**TASK TO COMPLETE:** The full listing, written out exactly and without images, is the expected result.

-- INPUT DATA follows --

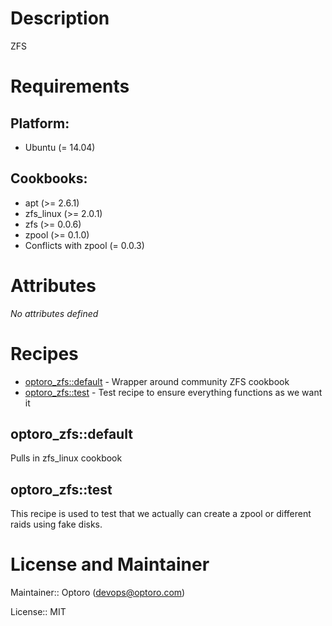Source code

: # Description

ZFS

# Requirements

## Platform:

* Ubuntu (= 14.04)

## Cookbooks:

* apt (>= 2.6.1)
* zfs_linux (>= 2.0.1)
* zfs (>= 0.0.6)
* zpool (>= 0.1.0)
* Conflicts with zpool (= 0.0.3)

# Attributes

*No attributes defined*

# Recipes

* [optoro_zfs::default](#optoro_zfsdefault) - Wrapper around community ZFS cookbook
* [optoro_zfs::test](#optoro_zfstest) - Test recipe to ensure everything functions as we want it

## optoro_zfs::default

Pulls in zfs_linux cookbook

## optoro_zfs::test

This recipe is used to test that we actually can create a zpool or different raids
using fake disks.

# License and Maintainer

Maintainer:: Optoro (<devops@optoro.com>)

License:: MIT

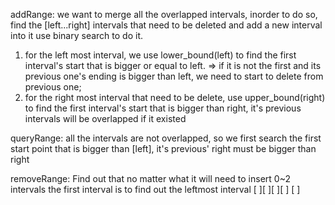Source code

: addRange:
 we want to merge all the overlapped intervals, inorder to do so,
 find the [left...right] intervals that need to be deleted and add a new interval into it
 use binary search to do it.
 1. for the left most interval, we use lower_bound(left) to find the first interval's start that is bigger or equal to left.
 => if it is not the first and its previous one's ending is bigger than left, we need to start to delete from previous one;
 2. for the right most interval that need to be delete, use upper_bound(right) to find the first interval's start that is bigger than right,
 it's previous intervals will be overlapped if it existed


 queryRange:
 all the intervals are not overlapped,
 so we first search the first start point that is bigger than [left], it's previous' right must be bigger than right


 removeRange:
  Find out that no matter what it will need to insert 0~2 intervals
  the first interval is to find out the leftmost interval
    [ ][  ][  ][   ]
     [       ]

-- INPUT DATA concluded --

**THE COMPLETED TASK:**
Source code

: # Description

ZFS

# Requirements

## Platform:

* Ubuntu (= 14.04)

## Cookbooks:

* apt (>= 2.6.1)
* zfs_linux (>= 2.0.1)
* zfs (>= 0.0.6)
* zpool (>= 0.1.0)
* Conflicts with zpool (= 0.0.3)

# Attributes

*No attributes defined*

# Recipes

* [optoro_zfs::default](#optoro_zfsdefault) - Wrapper around community ZFS cookbook
* [optoro_zfs::test](#optoro_zfstest) - Test recipe to ensure everything functions as we want it

## optoro_zfs::default

Pulls in zfs_linux cookbook

## optoro_zfs::test

This recipe is used to test that we actually can create a zpool or different raids
using fake disks.

# License and Maintainer

Maintainer:: Optoro (<devops@optoro.com>)

License:: MIT

Source code

: addRange:
 we want to merge all the overlapped intervals, inorder to do so,
 find the [left...right] intervals that need to be deleted and add a new interval into it
 use binary search to do it.
 1. for the left most interval, we use lower_bound(left) to find the first interval's start that is bigger or equal to left.
 => if it is not the first and its previous one's ending is bigger than left, we need to start to delete from previous one;
 2. for the right most interval that need to be delete, use upper_bound(right) to find the first interval's start that is bigger than right,
 it's previous intervals will be overlapped if it existed


 queryRange:
 all the intervals are not overlapped,
 so we first search the first start point that is bigger than [left], it's previous' right must be bigger than right


 removeRange:
  Find out that no matter what it will need to insert 0~2 intervals
  the first interval is to find out the leftmost interval
    [ ][  ][  ][   ]
     [       ]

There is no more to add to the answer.